Task brief = A faithful copy of each entry below is expected, with the images removed.

Record excerpts =
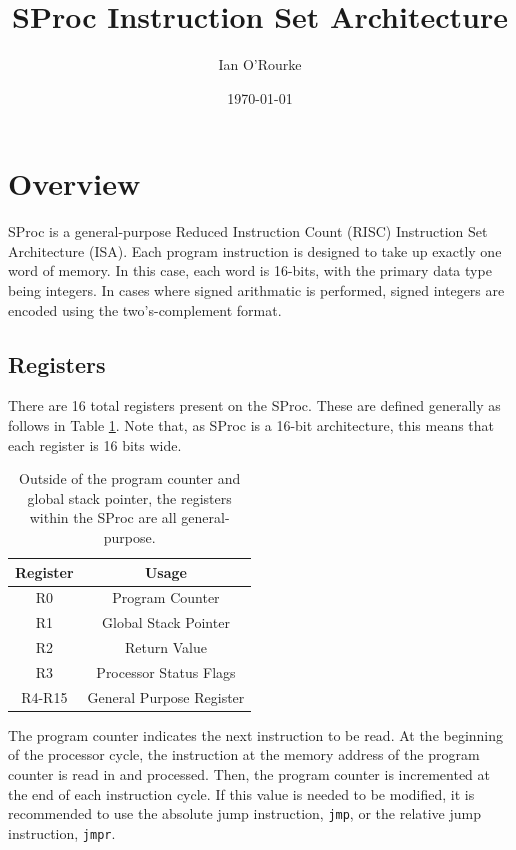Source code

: \documentclass{article}
\title{SProc Instruction Set Architecture}
\author{Ian O'Rourke}
\date{\today \\ \titlelogoimage}
\begin{document}
\maketitle

\section{Overview}

SProc is a general-purpose Reduced Instruction Count (RISC) Instruction Set Architecture (ISA). Each program instruction is designed to take up exactly one word of memory. In this case, each word is 16-bits, with the primary data type being integers. In cases where signed arithmatic is performed, signed integers are encoded using the two's-complement format.

\subsection{Registers}

There are 16 total registers present on the SProc. These are defined generally as follows in Table \ref{table:register-setup}. Note that, as SProc is a 16-bit architecture, this means that each register is 16 bits wide.

\begin{table}[h!]
	\centering
	\begin{tabular}{c|c}
		\hline
		Register & Usage \\
		\hline
		R0 & Program Counter \\
		R1 & Global Stack Pointer \\
		R2 & Return Value \\
		R3 & Processor Status Flags \\
		R4-R15 & General Purpose Register \\
		\hline
	\end{tabular}
	\caption{Outside of the program counter and global stack pointer, the registers within the SProc are all general-purpose.}
	\label{table:register-setup}
\end{table}

The program counter indicates the next instruction to be read. At the beginning of the processor cycle, the instruction at the memory address of the program counter is read in and processed. Then, the program counter is incremented at the end of each instruction cycle. If this value is needed to be modified, it is recommended to use the absolute jump instruction, \texttt{jmp}, or the relative jump instruction, \texttt{jmpr}.
\end{document}
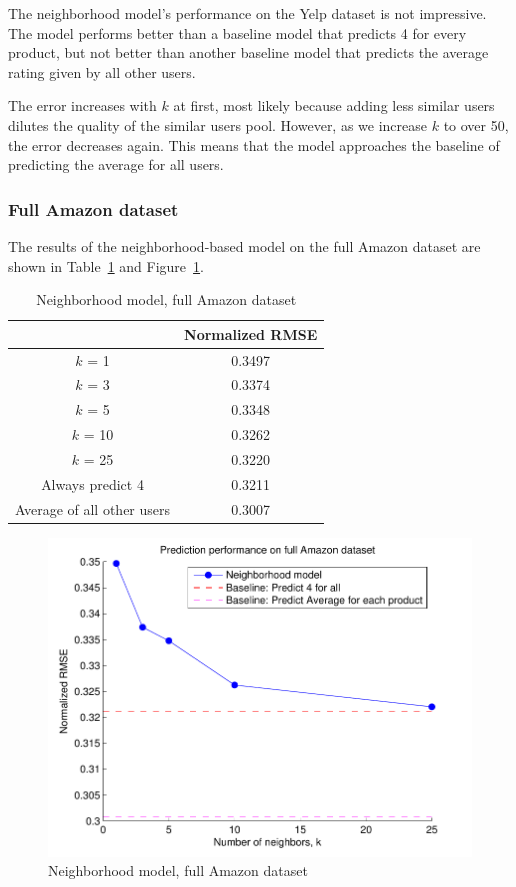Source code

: \documentclass[letterpaper, 11 pt, conference]{ieeeconf}
\begin{document}
The neighborhood model's performance on the Yelp dataset is not impressive. The 
model performs better than a baseline model that predicts 4 for every product, 
but not better than another baseline model that predicts the average rating 
given by all other users. 

The error increases with $k$ at first, most likely because adding less similar 
users dilutes the quality of the similar users pool. However, as we increase 
$k$ to over 50, the error decreases again. This means that the model approaches 
the baseline of predicting the average for all users. 

\subsubsection{Full Amazon dataset}
The results of the neighborhood-based model on the full Amazon dataset 
are shown in Table~\ref{table:modelone_full} and Figure~\ref{fig:modelone_full}.

\begin{table}[htb]
\centering
\begin{tabular}{|c|c|}
\cline{2-2}

\multicolumn{1}{c|}{}  & {Normalized RMSE} \tabularnewline \hline
$k$ = 1 & 0.3497  \tabularnewline
$k$ = 3 &  0.3374 \tabularnewline
$k$ = 5 & 0.3348  \tabularnewline
$k$ = 10 & 0.3262  \tabularnewline
$k$ = 25  & 0.3220  \tabularnewline
\hline
Always predict 4 & 0.3211 \tabularnewline 
Average of all other users & 0.3007 \tabularnewline

\hline
\end{tabular}
\caption{Neighborhood model, full Amazon dataset}
\label{table:modelone_full}
\end{table}

\begin{figure}[h]
\includegraphics[scale=0.6]{images/modelone_full.pdf}
\caption{Neighborhood model, full Amazon dataset}
\label{fig:modelone_full}
\end{figure}
\end{document}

Solution for this task =
Source code

: \documentclass{article}
\title{SProc Instruction Set Architecture}
\author{Ian O'Rourke}
\date{\today \\ \titlelogoimage}
\begin{document}
\maketitle

\section{Overview}

SProc is a general-purpose Reduced Instruction Count (RISC) Instruction Set Architecture (ISA). Each program instruction is designed to take up exactly one word of memory. In this case, each word is 16-bits, with the primary data type being integers. In cases where signed arithmatic is performed, signed integers are encoded using the two's-complement format.

\subsection{Registers}

There are 16 total registers present on the SProc. These are defined generally as follows in Table \ref{table:register-setup}. Note that, as SProc is a 16-bit architecture, this means that each register is 16 bits wide.

\begin{table}[h!]
	\centering
	\begin{tabular}{c|c}
		\hline
		Register & Usage \\
		\hline
		R0 & Program Counter \\
		R1 & Global Stack Pointer \\
		R2 & Return Value \\
		R3 & Processor Status Flags \\
		R4-R15 & General Purpose Register \\
		\hline
	\end{tabular}
	\caption{Outside of the program counter and global stack pointer, the registers within the SProc are all general-purpose.}
	\label{table:register-setup}
\end{table}

The program counter indicates the next instruction to be read. At the beginning of the processor cycle, the instruction at the memory address of the program counter is read in and processed. Then, the program counter is incremented at the end of each instruction cycle. If this value is needed to be modified, it is recommended to use the absolute jump instruction, \texttt{jmp}, or the relative jump instruction, \texttt{jmpr}.
\end{document}
Source code

: \documentclass[letterpaper, 11 pt, conference]{ieeeconf}
\begin{document}
The neighborhood model's performance on the Yelp dataset is not impressive. The 
model performs better than a baseline model that predicts 4 for every product, 
but not better than another baseline model that predicts the average rating 
given by all other users. 

The error increases with $k$ at first, most likely because adding less similar 
users dilutes the quality of the similar users pool. However, as we increase 
$k$ to over 50, the error decreases again. This means that the model approaches 
the baseline of predicting the average for all users. 

\subsubsection{Full Amazon dataset}
The results of the neighborhood-based model on the full Amazon dataset 
are shown in Table~\ref{table:modelone_full} and Figure~\ref{fig:modelone_full}.

\begin{table}[htb]
\centering
\begin{tabular}{|c|c|}
\cline{2-2}

\multicolumn{1}{c|}{}  & {Normalized RMSE} \tabularnewline \hline
$k$ = 1 & 0.3497  \tabularnewline
$k$ = 3 &  0.3374 \tabularnewline
$k$ = 5 & 0.3348  \tabularnewline
$k$ = 10 & 0.3262  \tabularnewline
$k$ = 25  & 0.3220  \tabularnewline
\hline
Always predict 4 & 0.3211 \tabularnewline 
Average of all other users & 0.3007 \tabularnewline

\hline
\end{tabular}
\caption{Neighborhood model, full Amazon dataset}
\label{table:modelone_full}
\end{table}

\begin{figure}[h]
\includegraphics[scale=0.6]{images/modelone_full.pdf}
\caption{Neighborhood model, full Amazon dataset}
\label{fig:modelone_full}
\end{figure}
\end{document}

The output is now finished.